• **What you will do**: Only the lines from the one containing "- ✅ **팀 협업 효율성 향상**" through the final line of the entries below are wanted, each copied exactly.

Stored data entries:
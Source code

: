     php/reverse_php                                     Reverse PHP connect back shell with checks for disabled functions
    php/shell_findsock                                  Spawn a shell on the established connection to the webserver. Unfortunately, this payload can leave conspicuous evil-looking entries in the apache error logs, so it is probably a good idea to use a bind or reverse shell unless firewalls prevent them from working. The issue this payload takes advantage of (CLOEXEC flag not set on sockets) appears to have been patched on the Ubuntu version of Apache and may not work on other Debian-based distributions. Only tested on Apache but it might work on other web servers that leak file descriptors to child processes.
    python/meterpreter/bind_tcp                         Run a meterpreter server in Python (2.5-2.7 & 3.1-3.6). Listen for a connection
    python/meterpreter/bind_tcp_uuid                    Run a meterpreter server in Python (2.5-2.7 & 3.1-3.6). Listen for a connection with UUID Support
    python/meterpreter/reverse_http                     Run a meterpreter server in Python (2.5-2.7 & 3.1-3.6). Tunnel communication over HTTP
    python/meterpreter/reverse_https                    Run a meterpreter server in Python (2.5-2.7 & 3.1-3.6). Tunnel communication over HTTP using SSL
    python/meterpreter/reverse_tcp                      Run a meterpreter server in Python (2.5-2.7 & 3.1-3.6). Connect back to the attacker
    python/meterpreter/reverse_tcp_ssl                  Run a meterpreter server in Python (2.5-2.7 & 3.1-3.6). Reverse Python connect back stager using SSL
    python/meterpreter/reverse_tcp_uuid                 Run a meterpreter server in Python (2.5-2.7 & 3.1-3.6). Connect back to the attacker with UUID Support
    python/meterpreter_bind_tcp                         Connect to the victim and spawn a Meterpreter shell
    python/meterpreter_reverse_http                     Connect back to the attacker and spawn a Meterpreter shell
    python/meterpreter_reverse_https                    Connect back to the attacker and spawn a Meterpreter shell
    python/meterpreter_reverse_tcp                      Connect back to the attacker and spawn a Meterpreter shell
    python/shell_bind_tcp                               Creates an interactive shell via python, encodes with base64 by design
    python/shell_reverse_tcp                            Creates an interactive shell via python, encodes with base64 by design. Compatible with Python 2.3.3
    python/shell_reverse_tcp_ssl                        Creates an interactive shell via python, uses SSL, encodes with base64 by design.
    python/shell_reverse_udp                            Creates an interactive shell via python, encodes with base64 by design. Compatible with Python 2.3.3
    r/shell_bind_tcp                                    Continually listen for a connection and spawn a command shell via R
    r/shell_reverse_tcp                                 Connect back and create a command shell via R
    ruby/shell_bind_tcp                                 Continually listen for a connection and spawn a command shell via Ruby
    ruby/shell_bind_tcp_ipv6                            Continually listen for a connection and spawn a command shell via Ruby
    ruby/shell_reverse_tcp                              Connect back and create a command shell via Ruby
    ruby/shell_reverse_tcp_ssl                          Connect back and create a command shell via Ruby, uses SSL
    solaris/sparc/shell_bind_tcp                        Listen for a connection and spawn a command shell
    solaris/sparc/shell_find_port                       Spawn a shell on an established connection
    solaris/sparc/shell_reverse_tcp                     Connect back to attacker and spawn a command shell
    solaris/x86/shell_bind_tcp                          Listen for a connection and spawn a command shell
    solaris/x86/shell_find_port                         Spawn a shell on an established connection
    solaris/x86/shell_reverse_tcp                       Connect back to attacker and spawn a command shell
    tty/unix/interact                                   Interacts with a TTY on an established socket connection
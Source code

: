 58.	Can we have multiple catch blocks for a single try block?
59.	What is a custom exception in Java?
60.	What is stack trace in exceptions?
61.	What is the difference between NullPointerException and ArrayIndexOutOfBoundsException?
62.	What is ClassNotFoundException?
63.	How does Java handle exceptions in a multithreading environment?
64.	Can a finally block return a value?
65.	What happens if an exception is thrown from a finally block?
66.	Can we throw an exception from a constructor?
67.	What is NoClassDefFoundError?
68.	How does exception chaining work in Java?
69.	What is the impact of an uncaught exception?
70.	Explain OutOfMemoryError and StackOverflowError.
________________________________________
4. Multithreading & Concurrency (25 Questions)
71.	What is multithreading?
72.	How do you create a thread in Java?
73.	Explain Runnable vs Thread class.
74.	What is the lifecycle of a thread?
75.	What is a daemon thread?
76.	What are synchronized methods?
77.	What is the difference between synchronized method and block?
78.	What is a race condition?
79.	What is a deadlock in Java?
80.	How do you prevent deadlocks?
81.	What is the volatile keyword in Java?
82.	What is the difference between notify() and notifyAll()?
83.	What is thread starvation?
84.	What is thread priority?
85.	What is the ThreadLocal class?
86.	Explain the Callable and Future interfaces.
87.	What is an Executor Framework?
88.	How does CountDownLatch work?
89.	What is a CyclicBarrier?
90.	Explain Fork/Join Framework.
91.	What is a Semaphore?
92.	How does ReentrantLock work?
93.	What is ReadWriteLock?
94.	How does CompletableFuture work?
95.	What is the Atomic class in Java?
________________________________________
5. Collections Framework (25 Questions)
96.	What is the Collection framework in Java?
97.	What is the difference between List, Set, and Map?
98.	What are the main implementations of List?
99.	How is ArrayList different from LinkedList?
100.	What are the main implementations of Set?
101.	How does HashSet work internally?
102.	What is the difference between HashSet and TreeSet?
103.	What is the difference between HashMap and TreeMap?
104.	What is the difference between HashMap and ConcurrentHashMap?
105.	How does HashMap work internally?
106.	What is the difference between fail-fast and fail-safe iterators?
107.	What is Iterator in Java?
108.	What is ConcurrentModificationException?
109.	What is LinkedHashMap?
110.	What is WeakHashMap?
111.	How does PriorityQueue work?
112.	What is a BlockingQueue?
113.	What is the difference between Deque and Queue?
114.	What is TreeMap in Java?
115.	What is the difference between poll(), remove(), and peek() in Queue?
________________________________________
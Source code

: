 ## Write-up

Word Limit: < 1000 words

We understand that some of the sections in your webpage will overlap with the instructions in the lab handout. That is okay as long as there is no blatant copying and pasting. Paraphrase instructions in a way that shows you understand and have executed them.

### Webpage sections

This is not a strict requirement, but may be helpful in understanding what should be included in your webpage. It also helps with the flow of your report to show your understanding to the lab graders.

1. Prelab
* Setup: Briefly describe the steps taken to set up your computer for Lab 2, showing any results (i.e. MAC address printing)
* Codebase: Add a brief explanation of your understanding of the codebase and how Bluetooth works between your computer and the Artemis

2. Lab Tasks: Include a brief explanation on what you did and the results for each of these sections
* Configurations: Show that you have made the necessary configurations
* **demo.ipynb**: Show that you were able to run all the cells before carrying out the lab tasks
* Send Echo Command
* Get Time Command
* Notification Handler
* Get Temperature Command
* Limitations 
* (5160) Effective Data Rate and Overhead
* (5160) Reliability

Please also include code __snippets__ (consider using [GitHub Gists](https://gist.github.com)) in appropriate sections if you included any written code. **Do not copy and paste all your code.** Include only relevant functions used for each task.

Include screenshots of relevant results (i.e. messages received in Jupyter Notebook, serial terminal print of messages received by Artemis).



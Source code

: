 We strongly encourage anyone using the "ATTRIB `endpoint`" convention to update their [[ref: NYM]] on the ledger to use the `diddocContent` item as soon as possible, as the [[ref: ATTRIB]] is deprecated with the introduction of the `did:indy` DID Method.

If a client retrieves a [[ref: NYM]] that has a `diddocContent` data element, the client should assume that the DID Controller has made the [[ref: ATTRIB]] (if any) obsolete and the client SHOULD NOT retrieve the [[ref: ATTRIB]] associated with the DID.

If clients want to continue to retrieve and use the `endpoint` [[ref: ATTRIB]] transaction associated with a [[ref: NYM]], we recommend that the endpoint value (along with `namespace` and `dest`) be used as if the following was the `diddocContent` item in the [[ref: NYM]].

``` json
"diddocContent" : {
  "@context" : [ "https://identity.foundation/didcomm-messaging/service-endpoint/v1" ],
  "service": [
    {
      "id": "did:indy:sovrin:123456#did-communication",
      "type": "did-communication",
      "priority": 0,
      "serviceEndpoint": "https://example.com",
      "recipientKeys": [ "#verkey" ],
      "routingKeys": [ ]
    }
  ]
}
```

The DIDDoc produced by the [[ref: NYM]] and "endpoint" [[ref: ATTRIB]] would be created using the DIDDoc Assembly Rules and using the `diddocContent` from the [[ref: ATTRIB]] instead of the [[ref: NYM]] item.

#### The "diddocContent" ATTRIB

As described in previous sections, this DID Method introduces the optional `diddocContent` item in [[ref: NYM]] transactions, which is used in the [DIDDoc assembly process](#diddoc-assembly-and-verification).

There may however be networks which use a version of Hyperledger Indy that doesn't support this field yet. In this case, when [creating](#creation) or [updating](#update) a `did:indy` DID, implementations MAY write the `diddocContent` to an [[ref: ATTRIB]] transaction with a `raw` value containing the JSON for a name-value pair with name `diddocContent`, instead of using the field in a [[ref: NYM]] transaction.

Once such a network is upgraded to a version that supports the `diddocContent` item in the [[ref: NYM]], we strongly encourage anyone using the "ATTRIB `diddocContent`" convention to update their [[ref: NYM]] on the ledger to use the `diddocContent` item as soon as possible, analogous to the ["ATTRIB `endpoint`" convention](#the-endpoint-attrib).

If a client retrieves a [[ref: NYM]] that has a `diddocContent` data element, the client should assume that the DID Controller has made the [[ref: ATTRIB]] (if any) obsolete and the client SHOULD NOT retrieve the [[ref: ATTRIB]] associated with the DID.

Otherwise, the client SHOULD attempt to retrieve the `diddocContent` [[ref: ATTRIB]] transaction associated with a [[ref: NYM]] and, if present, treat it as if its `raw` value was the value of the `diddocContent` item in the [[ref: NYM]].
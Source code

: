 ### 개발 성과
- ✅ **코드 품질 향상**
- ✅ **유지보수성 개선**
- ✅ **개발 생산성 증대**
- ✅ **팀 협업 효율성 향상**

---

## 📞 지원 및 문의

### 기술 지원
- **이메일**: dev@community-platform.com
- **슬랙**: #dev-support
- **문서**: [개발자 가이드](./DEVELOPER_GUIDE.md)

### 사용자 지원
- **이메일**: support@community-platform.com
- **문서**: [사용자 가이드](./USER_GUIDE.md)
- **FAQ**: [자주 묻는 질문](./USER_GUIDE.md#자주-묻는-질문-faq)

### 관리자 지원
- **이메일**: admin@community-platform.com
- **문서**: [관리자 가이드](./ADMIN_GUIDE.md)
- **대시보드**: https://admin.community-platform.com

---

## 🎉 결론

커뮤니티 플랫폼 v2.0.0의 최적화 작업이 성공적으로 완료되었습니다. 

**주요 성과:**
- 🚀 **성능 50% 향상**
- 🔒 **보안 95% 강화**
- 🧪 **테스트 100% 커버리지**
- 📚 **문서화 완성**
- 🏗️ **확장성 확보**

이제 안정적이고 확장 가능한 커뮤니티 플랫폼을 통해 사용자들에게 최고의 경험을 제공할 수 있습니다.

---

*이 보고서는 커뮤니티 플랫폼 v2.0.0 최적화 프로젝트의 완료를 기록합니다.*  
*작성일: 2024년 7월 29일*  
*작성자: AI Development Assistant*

• **Answer section**:
- ✅ **팀 협업 효율성 향상**

---

## 📞 지원 및 문의

### 기술 지원
- **이메일**: dev@community-platform.com
- **슬랙**: #dev-support
- **문서**: [개발자 가이드](./DEVELOPER_GUIDE.md)

### 사용자 지원
- **이메일**: support@community-platform.com
- **문서**: [사용자 가이드](./USER_GUIDE.md)
- **FAQ**: [자주 묻는 질문](./USER_GUIDE.md#자주-묻는-질문-faq)

### 관리자 지원
- **이메일**: admin@community-platform.com
- **문서**: [관리자 가이드](./ADMIN_GUIDE.md)
- **대시보드**: https://admin.community-platform.com

---

## 🎉 결론

커뮤니티 플랫폼 v2.0.0의 최적화 작업이 성공적으로 완료되었습니다. 

**주요 성과:**
- 🚀 **성능 50% 향상**
- 🔒 **보안 95% 강화**
- 🧪 **테스트 100% 커버리지**
- 📚 **문서화 완성**
- 🏗️ **확장성 확보**

이제 안정적이고 확장 가능한 커뮤니티 플랫폼을 통해 사용자들에게 최고의 경험을 제공할 수 있습니다.

---

*이 보고서는 커뮤니티 플랫폼 v2.0.0 최적화 프로젝트의 완료를 기록합니다.*  
*작성일: 2024년 7월 29일*  
*작성자: AI Development Assistant*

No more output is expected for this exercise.